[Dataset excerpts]
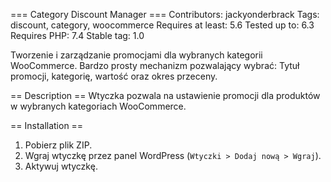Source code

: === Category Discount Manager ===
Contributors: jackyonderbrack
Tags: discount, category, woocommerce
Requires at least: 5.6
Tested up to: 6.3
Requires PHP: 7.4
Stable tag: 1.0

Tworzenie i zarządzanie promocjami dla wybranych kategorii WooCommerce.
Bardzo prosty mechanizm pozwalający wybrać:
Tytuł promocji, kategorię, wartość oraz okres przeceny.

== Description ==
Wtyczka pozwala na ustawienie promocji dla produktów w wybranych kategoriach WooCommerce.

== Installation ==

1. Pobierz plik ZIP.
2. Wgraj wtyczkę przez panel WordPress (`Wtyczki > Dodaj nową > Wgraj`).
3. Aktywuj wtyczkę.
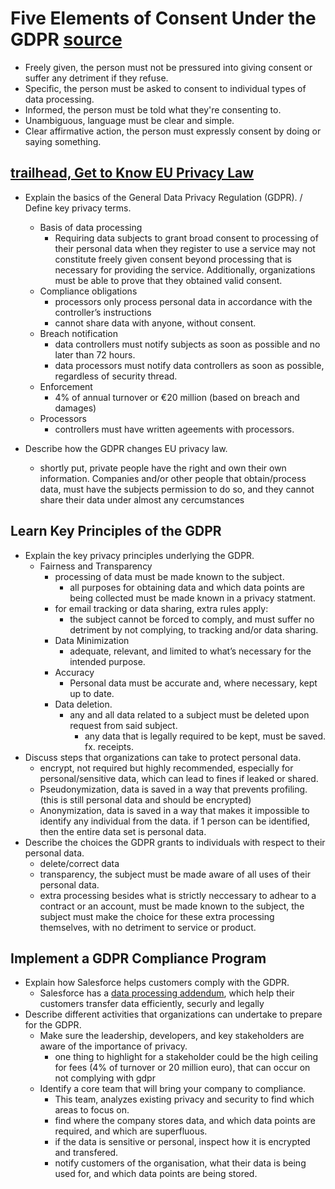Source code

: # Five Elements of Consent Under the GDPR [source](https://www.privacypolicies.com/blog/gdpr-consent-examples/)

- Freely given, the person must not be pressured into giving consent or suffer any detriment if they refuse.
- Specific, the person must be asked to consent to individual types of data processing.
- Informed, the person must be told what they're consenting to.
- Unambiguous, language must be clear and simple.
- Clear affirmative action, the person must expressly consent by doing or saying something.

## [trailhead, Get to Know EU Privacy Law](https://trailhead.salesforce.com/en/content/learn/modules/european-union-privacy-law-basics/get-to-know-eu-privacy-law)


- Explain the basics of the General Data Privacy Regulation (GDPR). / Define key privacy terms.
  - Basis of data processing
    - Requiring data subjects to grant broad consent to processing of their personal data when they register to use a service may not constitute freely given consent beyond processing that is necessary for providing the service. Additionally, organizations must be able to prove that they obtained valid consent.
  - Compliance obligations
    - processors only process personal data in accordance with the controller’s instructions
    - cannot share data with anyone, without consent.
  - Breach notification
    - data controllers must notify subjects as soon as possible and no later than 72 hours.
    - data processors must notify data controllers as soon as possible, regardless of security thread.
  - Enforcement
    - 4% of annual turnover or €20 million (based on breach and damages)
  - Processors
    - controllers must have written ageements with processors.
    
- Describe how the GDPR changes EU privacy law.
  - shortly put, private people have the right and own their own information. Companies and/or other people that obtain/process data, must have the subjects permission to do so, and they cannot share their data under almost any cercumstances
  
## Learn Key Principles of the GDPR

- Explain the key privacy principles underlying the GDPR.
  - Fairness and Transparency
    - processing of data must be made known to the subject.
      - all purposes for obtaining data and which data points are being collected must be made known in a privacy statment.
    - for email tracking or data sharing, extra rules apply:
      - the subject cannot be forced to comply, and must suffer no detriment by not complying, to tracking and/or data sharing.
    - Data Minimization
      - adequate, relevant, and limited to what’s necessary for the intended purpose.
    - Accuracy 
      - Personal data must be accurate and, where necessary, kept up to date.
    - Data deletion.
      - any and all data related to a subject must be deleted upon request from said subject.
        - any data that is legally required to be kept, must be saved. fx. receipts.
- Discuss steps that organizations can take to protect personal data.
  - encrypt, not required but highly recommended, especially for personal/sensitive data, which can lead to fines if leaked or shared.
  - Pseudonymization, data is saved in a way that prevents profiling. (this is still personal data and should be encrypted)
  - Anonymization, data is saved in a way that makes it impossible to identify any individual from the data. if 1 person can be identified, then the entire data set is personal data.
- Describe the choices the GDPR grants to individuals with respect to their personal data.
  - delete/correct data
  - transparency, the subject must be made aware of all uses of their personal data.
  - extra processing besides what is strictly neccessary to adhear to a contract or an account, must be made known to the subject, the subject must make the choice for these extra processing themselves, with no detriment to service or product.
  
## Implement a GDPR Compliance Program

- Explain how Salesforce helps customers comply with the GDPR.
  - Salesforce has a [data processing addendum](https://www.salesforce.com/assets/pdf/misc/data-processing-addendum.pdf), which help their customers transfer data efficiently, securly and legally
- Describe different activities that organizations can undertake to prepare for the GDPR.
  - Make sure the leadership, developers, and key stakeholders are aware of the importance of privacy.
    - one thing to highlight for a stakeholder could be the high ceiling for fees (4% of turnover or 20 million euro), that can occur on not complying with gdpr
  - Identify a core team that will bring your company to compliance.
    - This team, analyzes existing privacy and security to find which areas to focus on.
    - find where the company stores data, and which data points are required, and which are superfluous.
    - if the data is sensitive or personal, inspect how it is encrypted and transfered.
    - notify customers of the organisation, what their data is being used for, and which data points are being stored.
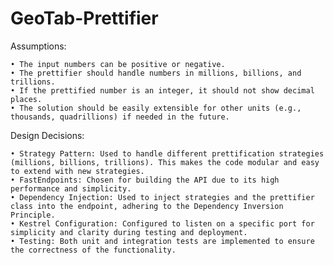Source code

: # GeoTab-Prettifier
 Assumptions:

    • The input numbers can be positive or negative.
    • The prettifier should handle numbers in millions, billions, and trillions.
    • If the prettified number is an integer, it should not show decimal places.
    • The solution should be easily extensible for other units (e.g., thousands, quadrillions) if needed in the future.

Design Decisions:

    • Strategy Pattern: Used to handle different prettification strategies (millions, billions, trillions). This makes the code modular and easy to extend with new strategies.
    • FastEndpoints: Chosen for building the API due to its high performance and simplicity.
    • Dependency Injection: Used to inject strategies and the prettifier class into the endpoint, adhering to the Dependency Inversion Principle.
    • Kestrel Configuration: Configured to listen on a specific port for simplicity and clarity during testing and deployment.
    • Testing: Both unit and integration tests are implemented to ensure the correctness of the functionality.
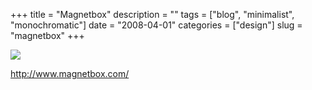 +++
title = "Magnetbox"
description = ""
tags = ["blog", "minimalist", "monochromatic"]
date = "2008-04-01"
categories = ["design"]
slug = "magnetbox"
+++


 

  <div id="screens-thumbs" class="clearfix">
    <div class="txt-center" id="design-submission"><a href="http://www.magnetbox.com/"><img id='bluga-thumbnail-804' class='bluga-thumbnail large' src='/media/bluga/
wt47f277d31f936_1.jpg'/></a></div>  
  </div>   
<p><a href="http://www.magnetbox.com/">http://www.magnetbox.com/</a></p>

▶ WORK REQUEST
Each line in the entries above, starting at the line with "- Compliance obligations" and ending at the line with "- Describe how", is to be printed exactly, and only those lines.

▶ RESULT OF THIS EXERCISE
  - Compliance obligations
    - processors only process personal data in accordance with the controller’s instructions
    - cannot share data with anyone, without consent.
  - Breach notification
    - data controllers must notify subjects as soon as possible and no later than 72 hours.
    - data processors must notify data controllers as soon as possible, regardless of security thread.
  - Enforcement
    - 4% of annual turnover or €20 million (based on breach and damages)
  - Processors
    - controllers must have written ageements with processors.
    
- Describe how the GDPR changes EU privacy law.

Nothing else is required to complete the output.